Singapore, 12 March 2004...The Monetary Authority of Singapore (MAS) today released a consultation paper on the guidelines on outsourcing. These guidelines set out MAS' expectations for financial institutions that have entered into outsourcing arrangements or are planning to outsource one or more of their business activities to a service provider in Singapore or elsewhere.
The main focus of the guidelines is on material outsourcing, that is where a financial institution enters into an outsourcing arrangement that, if disrupted, has the potential to significantly impact its business operations, reputation or profitability.
The proposed guidelines provide guidance to the industry on sound and responsive risk management practices for outsourcing. They are based on a review of international good practice. They have been developed in response to requests from financial institutions for MAS' views about their proposed outsourcing arrangements. The guidelines complement the Internet Banking Technology Risk Management Guidelines, released in June 2003, which address outsourcing of IT processing functions and processes.
The release of the guidelines reflects MAS' continuing efforts to introduce sound risk management principles and practices for financial institutions.
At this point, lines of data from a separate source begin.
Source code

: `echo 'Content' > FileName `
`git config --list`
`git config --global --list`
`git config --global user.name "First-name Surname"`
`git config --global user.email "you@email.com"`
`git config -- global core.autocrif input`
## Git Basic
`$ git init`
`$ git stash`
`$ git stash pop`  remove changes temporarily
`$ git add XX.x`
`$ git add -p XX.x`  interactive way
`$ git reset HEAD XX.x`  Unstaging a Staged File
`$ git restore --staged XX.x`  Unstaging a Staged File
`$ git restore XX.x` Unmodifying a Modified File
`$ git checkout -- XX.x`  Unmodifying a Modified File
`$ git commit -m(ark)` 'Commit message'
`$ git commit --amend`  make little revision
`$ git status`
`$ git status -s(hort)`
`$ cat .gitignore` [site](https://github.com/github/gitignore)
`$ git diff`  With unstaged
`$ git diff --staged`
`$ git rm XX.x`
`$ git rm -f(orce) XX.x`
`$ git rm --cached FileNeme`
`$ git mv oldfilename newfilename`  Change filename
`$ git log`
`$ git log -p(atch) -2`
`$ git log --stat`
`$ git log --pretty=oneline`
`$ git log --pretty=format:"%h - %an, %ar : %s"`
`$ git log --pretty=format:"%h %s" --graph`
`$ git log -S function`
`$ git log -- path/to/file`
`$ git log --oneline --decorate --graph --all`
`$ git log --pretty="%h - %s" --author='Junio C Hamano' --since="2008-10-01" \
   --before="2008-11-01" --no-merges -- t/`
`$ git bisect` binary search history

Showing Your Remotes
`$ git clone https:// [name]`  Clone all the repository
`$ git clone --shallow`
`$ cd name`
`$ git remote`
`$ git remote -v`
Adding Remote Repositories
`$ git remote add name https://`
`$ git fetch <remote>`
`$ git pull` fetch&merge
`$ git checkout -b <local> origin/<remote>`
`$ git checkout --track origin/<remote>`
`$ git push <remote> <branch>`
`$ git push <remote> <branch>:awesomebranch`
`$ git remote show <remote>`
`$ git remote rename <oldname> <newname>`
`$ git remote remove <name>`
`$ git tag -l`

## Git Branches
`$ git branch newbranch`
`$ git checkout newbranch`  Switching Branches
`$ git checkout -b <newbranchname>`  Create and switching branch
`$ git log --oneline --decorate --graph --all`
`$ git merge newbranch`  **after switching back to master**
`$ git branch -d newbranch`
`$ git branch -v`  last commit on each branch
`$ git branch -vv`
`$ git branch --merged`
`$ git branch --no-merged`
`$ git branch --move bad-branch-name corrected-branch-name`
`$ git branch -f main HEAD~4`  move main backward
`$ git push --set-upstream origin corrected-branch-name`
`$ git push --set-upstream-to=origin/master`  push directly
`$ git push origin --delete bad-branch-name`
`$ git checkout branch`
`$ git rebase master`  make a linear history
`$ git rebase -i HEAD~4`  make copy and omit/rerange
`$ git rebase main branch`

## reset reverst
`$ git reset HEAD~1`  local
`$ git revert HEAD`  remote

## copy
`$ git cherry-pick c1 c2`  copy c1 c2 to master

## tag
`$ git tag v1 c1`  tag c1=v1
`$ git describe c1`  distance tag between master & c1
In assessing the quality of an institution's risk management systems, MAS will consider the extent to which the institution applies the guidelines. MAS expects financial institutions to establish risk management practices commensurate with the risks posed by outsourcing arrangements. Ultimate responsibility and accountability for outsourcing rests with the financial institution, its board of directors and management.
MAS seeks comments on the proposals in the consultation paper, which broadly set out:-
application of the guidelines;
definition of material outsourcing; and
risk management practices relating to outsourcing.